*** Opening of RECORD EXTRACTS ***

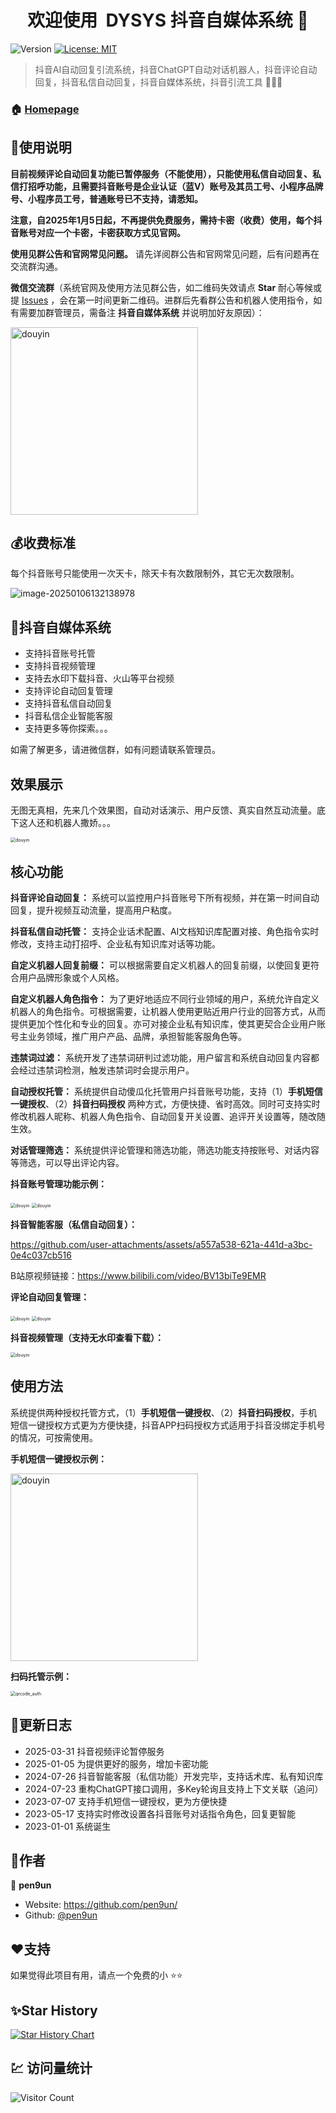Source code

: <h1 align="center">欢迎使用&nbsp;&nbsp;DYSYS 抖音自媒体系统 👋</h1>
<p>
  <img alt="Version" src="https://img.shields.io/badge/version-1.0.0-blue.svg?cacheSeconds=2592000" />
  <a href="#" target="_blank">
    <img alt="License: MIT" src="https://img.shields.io/badge/License-MIT-yellow.svg" />
  </a>
</p>



> 抖音AI自动回复引流系统，抖音ChatGPT自动对话机器人，抖音评论自动回复，抖音私信自动回复，抖音自媒体系统，抖音引流工具 🔮🤖🚀

### 🏠 [Homepage](https://github.com/pen9un/douyin-chatgpt-bot)

## 🚀使用说明

**目前视频评论自动回复功能已暂停服务（不能使用），只能使用私信自动回复、私信打招呼功能，且需要抖音账号是企业认证（蓝V）账号及其员工号、小程序品牌号、小程序员工号，普通账号已不支持，请悉知。**

**注意，自2025年1月5日起，不再提供免费服务，需持卡密（收费）使用，每个抖音账号对应一个卡密，卡密获取方式见官网。**

**使用见群公告和官网常见问题。** 请先详阅群公告和官网常见问题，后有问题再在交流群沟通。

**微信交流群**（系统官网及使用方法见群公告，如二维码失效请点 **Star** 耐心等候或提 [Issues](https://github.com/pen9un/douyin-chatgpt-bot/issues) ，会在第一时间更新二维码。进群后先看群公告和机器人使用指令，如有需要加群管理员，需备注 **抖音自媒体系统** 并说明加好友原因）：

<img src="./resource/image/wechat_group.png" alt="douyin" width="300px" />

## 💰收费标准

每个抖音账号只能使用一次天卡，除天卡有次数限制外，其它无次数限制。

![image-20250106132138978](./resource/image/price-20250408.png)

## 🔮抖音自媒体系统

- 支持抖音账号托管
- 支持抖音视频管理
- 支持去水印下载抖音、火山等平台视频
- 支持评论自动回复管理
- 支持抖音私信自动回复
- 抖音私信企业智能客服
- 支持更多等你探索。。。

如需了解更多，请进微信群，如有问题请联系管理员。

## 效果展示

无图无真相，先来几个效果图，自动对话演示、用户反馈、真实自然互动流量。底下这人还和机器人撒娇。。。

<img src="resource/image/demo.jpg" alt="douyin" style="zoom:50%;" />

## 核心功能

**抖音评论自动回复：** 系统可以监控用户抖音账号下所有视频，并在第一时间自动回复，提升视频互动流量，提高用户粘度。

**抖音私信自动托管：** 支持企业话术配置、AI文档知识库配置对接、角色指令实时修改，支持主动打招呼、企业私有知识库对话等功能。

**自定义机器人回复前缀：** 可以根据需要自定义机器人的回复前缀，以使回复更符合用户品牌形象或个人风格。

**自定义机器人角色指令：** 为了更好地适应不同行业领域的用户，系统允许自定义机器人的角色指令。可根据需要，让机器人使用更贴近用户行业的回答方式，从而提供更加个性化和专业的回复。亦可对接企业私有知识库，使其更契合企业用户账号主业务领域，推广用户产品、品牌，承担智能客服角色等。

**违禁词过滤：** 系统开发了违禁词研判过滤功能，用户留言和系统自动回复内容都会经过违禁词检测，触发违禁词时会提示用户。

**自动授权托管：** 系统提供自动傻瓜化托管用户抖音账号功能，支持（1）**手机短信一键授权**、（2）**抖音扫码授权** 两种方式，方便快捷、省时高效。同时可支持实时修改机器人昵称、机器人角色指令、自动回复开关设置、追评开关设置等，随改随生效。

**对话管理筛选：** 系统提供评论管理和筛选功能，筛选功能支持按账号、对话内容等筛选，可以导出评论内容。

**抖音账号管理功能示例：**

<img src="resource/image/douyin_user.png" alt="douyin" style="zoom:50%;" />

<img src="resource/image/douyin_user_2.png" alt="douyin" style="zoom:50%;" />

**抖音智能客服（私信自动回复）：**

https://github.com/user-attachments/assets/a557a538-621a-441d-a3bc-0e4c037cb516

B站原视频链接：https://www.bilibili.com/video/BV13biTe9EMR

**评论自动回复管理：**

<img src="resource/image/douyin_comment.png" alt="douyin" style="zoom:50%;" />

<img src="resource/image/douyin_comment_2.png" alt="douyin" style="zoom:50%;" />

**抖音视频管理（支持无水印查看下载）：**

<img src="resource/image/douyin_video.png" alt="douyin" style="zoom:50%;" />

## 使用方法

系统提供两种授权托管方式，（1）**手机短信一键授权**、（2）**抖音扫码授权**，手机短信一键授权方式更为方便快捷，抖音APP扫码授权方式适用于抖音没绑定手机号的情况，可按需使用。

**手机短信一键授权示例：**

<img src="resource/image/phone_auth.png" alt="douyin" width="300px" />

**扫码托管示例：**

<img src="resource/image/qrcode_auth.jpg" alt="qrcode_auth" style="zoom:50%;" />

## 📖更新日志

- 2025-03-31 抖音视频评论暂停服务
- 2025-01-05 为提供更好的服务，增加卡密功能
- 2024-07-26 抖音智能客服（私信功能）开发完毕，支持话术库、私有知识库
- 2024-07-23 重构ChatGPT接口调用，多Key轮询且支持上下文关联（追问）
- 2023-07-07 支持手机短信一键授权，更为方便快捷
- 2023-05-17 支持实时修改设置各抖音账号对话指令角色，回复更智能
- 2023-01-01 系统诞生

## 🤝作者

👤 **pen9un**

* Website: https://github.com/pen9un/
* Github: [@pen9un](https://github.com/pen9un)

## ❤️支持

如果觉得此项目有用，请点一个免费的小 ⭐️⭐️

## ✨Star History

[![Star History Chart](https://api.star-history.com/svg?repos=pen9un/douyin-chatgpt-bot&type=Date)](https://star-history.com/#pen9un/douyin-chatgpt-bot&Date)

## 💹 访问量统计

![Visitor Count](https://profile-counter.glitch.me/pen9un/count.svg)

*** Close of RECORD EXTRACTS ***

** EXERCISE OBJECTIVE **
Please copy each line of the entries in which the word "History" shows up.

** YOUR SOLUTION **
## ✨Star History
[![Star History Chart](https://api.star-history.com/svg?repos=pen9un/douyin-chatgpt-bot&type=Date)](https://star-history.com/#pen9un/douyin-chatgpt-bot&Date)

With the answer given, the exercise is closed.